### Records contained in a dataset
——
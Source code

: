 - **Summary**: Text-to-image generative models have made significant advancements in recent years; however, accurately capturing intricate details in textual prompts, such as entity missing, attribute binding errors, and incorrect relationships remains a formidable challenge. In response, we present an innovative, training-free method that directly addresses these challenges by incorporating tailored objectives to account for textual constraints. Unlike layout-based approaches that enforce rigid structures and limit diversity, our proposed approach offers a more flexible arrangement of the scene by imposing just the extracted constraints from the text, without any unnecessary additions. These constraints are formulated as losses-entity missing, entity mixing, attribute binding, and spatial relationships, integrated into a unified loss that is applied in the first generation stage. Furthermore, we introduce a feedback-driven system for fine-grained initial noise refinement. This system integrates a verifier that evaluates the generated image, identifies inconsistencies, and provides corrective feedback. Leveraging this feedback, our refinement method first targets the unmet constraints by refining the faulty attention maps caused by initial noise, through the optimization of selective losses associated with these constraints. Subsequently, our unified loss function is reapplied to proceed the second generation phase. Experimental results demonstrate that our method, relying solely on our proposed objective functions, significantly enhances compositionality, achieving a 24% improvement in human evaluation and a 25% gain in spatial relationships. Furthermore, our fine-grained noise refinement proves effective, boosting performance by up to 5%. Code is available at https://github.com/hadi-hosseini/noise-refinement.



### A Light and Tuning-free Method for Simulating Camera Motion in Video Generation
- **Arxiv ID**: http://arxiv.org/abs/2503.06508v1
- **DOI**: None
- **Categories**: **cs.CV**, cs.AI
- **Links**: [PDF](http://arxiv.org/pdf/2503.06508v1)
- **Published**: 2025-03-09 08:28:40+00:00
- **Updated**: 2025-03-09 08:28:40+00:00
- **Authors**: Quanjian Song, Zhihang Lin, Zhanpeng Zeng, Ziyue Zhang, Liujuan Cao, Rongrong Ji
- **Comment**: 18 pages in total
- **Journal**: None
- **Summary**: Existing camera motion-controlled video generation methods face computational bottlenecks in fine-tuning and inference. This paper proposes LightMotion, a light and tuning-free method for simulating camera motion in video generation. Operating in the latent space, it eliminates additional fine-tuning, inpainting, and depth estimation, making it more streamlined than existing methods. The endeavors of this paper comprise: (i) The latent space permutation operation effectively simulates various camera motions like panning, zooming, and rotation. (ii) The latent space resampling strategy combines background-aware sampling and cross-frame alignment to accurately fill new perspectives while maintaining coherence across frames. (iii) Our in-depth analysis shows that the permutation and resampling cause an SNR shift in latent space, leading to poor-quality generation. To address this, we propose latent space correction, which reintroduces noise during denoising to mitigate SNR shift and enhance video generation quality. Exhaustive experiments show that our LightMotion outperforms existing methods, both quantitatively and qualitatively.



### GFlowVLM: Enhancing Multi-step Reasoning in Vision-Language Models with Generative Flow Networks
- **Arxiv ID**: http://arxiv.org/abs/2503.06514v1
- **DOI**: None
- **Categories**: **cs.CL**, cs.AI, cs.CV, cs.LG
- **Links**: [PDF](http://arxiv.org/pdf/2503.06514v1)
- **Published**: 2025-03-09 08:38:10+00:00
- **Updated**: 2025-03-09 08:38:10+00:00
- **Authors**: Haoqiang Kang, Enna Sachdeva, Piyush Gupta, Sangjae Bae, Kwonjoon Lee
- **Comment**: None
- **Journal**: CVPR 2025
——
### Exercise prompt
Which lines in the data above contain "Links"? Show each one.

### Task output
- **Links**: [PDF](http://arxiv.org/pdf/2503.06508v1)
- **Links**: [PDF](http://arxiv.org/pdf/2503.06514v1)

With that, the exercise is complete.